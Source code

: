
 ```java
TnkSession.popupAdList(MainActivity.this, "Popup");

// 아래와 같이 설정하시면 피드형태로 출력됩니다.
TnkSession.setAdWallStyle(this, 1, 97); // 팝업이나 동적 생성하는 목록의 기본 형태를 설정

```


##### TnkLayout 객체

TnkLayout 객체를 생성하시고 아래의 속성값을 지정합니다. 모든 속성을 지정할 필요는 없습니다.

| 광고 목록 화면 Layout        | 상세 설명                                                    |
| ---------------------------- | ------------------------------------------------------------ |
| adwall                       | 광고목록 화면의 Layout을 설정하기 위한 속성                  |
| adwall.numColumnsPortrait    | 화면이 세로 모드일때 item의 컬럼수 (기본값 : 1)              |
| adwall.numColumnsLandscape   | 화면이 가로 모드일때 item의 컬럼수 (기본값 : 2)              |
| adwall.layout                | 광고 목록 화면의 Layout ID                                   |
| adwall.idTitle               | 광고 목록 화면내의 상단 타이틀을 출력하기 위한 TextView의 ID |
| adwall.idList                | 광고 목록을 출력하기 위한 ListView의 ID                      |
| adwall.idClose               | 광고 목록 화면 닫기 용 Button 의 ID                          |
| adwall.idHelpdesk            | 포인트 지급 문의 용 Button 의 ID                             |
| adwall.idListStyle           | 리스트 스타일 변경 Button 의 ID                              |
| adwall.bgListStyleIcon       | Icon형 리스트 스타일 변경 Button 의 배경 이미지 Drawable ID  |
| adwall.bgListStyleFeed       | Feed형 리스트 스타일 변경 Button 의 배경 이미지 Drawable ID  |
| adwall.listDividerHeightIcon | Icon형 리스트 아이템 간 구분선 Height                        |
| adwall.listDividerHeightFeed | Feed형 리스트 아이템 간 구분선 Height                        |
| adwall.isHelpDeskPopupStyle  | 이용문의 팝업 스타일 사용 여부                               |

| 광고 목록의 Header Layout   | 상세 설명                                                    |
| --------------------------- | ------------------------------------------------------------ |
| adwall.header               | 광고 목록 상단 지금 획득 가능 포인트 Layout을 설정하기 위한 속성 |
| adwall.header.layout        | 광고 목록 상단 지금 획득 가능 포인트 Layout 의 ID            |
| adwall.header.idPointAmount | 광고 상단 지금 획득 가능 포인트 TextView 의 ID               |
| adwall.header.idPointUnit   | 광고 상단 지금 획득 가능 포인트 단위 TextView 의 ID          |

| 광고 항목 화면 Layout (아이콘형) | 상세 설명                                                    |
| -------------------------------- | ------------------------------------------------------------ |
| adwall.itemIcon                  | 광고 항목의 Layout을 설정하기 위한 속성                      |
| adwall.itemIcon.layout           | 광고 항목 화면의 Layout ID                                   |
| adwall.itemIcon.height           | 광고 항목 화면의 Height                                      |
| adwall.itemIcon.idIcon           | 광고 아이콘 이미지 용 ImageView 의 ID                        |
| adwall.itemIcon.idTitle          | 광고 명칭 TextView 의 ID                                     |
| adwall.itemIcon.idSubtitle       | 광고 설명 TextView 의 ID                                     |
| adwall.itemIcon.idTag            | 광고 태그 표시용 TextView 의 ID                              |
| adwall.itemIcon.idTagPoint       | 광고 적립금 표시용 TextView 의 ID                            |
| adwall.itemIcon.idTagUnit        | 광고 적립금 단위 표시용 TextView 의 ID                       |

========================

__Problem to solve__:
Could you restate every entry above word for word?

__Answer section__:
Source code

:
 ```java
TnkSession.popupAdList(MainActivity.this, "Popup");

// 아래와 같이 설정하시면 피드형태로 출력됩니다.
TnkSession.setAdWallStyle(this, 1, 97); // 팝업이나 동적 생성하는 목록의 기본 형태를 설정

```


##### TnkLayout 객체

TnkLayout 객체를 생성하시고 아래의 속성값을 지정합니다. 모든 속성을 지정할 필요는 없습니다.

| 광고 목록 화면 Layout        | 상세 설명                                                    |
| ---------------------------- | ------------------------------------------------------------ |
| adwall                       | 광고목록 화면의 Layout을 설정하기 위한 속성                  |
| adwall.numColumnsPortrait    | 화면이 세로 모드일때 item의 컬럼수 (기본값 : 1)              |
| adwall.numColumnsLandscape   | 화면이 가로 모드일때 item의 컬럼수 (기본값 : 2)              |
| adwall.layout                | 광고 목록 화면의 Layout ID                                   |
| adwall.idTitle               | 광고 목록 화면내의 상단 타이틀을 출력하기 위한 TextView의 ID |
| adwall.idList                | 광고 목록을 출력하기 위한 ListView의 ID                      |
| adwall.idClose               | 광고 목록 화면 닫기 용 Button 의 ID                          |
| adwall.idHelpdesk            | 포인트 지급 문의 용 Button 의 ID                             |
| adwall.idListStyle           | 리스트 스타일 변경 Button 의 ID                              |
| adwall.bgListStyleIcon       | Icon형 리스트 스타일 변경 Button 의 배경 이미지 Drawable ID  |
| adwall.bgListStyleFeed       | Feed형 리스트 스타일 변경 Button 의 배경 이미지 Drawable ID  |
| adwall.listDividerHeightIcon | Icon형 리스트 아이템 간 구분선 Height                        |
| adwall.listDividerHeightFeed | Feed형 리스트 아이템 간 구분선 Height                        |
| adwall.isHelpDeskPopupStyle  | 이용문의 팝업 스타일 사용 여부                               |

| 광고 목록의 Header Layout   | 상세 설명                                                    |
| --------------------------- | ------------------------------------------------------------ |
| adwall.header               | 광고 목록 상단 지금 획득 가능 포인트 Layout을 설정하기 위한 속성 |
| adwall.header.layout        | 광고 목록 상단 지금 획득 가능 포인트 Layout 의 ID            |
| adwall.header.idPointAmount | 광고 상단 지금 획득 가능 포인트 TextView 의 ID               |
| adwall.header.idPointUnit   | 광고 상단 지금 획득 가능 포인트 단위 TextView 의 ID          |

| 광고 항목 화면 Layout (아이콘형) | 상세 설명                                                    |
| -------------------------------- | ------------------------------------------------------------ |
| adwall.itemIcon                  | 광고 항목의 Layout을 설정하기 위한 속성                      |
| adwall.itemIcon.layout           | 광고 항목 화면의 Layout ID                                   |
| adwall.itemIcon.height           | 광고 항목 화면의 Height                                      |
| adwall.itemIcon.idIcon           | 광고 아이콘 이미지 용 ImageView 의 ID                        |
| adwall.itemIcon.idTitle          | 광고 명칭 TextView 의 ID                                     |
| adwall.itemIcon.idSubtitle       | 광고 설명 TextView 의 ID                                     |
| adwall.itemIcon.idTag            | 광고 태그 표시용 TextView 의 ID                              |
| adwall.itemIcon.idTagPoint       | 광고 적립금 표시용 TextView 의 ID                            |
| adwall.itemIcon.idTagUnit        | 광고 적립금 단위 표시용 TextView 의 ID                       |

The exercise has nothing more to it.